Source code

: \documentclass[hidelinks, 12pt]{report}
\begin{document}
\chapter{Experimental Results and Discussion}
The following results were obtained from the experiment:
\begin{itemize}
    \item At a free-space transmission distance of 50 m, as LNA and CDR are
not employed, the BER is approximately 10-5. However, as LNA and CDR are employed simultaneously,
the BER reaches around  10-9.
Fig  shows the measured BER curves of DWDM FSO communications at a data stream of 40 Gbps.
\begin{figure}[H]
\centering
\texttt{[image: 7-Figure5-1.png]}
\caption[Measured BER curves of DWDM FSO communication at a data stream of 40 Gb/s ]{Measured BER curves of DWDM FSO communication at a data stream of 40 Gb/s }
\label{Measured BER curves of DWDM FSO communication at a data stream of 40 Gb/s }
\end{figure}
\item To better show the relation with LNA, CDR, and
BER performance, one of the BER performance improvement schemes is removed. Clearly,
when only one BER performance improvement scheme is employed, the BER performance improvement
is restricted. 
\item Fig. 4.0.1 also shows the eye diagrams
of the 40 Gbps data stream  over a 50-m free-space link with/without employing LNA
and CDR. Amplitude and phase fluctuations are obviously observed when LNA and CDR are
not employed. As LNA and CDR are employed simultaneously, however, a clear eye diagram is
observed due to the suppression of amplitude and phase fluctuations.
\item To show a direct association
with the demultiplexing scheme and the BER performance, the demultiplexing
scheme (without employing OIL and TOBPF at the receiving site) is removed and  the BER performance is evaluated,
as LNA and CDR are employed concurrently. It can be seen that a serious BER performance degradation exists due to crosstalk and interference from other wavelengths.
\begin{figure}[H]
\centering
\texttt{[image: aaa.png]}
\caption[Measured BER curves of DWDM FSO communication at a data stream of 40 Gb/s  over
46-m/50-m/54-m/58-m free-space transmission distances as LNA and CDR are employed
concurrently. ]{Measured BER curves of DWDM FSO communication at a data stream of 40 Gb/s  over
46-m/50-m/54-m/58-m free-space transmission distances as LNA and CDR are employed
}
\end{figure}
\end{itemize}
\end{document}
------
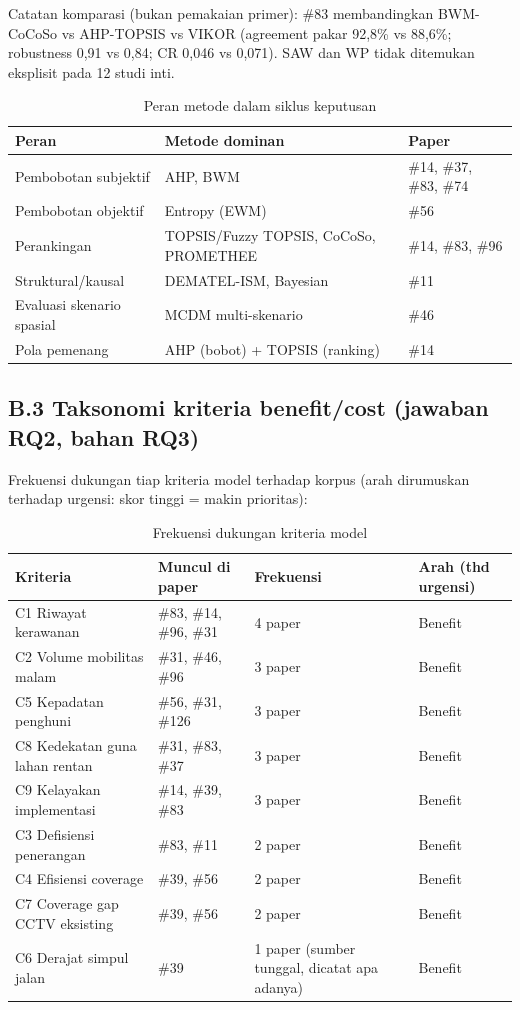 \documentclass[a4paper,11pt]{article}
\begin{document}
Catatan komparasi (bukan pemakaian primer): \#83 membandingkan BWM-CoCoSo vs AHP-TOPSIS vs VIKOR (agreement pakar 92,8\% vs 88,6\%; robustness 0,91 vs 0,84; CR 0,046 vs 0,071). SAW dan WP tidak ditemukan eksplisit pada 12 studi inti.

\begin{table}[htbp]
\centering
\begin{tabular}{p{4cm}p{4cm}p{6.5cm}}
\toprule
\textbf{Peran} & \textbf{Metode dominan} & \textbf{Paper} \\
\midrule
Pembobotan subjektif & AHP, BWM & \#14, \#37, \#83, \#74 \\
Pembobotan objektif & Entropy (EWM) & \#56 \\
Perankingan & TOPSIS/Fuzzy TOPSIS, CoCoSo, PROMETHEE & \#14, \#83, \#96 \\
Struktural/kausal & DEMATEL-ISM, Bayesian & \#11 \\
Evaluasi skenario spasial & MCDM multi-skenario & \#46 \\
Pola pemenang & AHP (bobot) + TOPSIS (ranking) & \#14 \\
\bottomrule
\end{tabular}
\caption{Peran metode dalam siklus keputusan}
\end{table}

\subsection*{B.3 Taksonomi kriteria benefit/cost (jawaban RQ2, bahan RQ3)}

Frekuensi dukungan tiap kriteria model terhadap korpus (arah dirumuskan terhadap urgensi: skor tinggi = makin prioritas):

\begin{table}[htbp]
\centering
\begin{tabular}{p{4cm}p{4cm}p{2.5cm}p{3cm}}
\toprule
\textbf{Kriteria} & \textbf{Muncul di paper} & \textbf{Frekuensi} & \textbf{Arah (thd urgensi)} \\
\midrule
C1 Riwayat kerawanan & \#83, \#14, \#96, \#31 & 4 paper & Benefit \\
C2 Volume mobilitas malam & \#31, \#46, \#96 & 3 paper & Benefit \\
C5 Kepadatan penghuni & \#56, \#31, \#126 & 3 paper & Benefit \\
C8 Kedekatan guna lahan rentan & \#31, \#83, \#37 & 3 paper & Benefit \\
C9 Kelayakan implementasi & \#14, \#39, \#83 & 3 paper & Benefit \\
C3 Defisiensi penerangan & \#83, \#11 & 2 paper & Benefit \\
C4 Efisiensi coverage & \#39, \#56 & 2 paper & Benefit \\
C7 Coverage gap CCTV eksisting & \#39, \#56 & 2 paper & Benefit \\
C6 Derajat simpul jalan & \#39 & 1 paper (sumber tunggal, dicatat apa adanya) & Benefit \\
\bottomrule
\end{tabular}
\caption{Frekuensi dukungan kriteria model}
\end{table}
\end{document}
------
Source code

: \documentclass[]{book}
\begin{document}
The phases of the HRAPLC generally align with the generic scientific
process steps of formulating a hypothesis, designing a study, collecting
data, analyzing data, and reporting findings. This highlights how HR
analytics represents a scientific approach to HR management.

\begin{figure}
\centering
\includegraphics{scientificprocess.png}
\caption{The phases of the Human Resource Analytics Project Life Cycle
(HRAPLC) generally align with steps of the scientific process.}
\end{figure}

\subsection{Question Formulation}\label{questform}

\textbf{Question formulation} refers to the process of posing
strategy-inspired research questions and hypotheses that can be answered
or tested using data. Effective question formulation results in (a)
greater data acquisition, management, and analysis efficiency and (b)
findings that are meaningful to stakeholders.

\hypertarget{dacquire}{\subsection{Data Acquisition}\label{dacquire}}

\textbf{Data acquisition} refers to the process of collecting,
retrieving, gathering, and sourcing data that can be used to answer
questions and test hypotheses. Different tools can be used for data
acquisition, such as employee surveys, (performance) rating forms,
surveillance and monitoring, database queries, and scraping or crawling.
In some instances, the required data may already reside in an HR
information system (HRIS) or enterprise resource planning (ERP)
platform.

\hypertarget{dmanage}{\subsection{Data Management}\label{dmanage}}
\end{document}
------
**Work order**
In the listing, count the lines that contain the word "hypotheses", then give the number and nothing more.

**Solution below**
2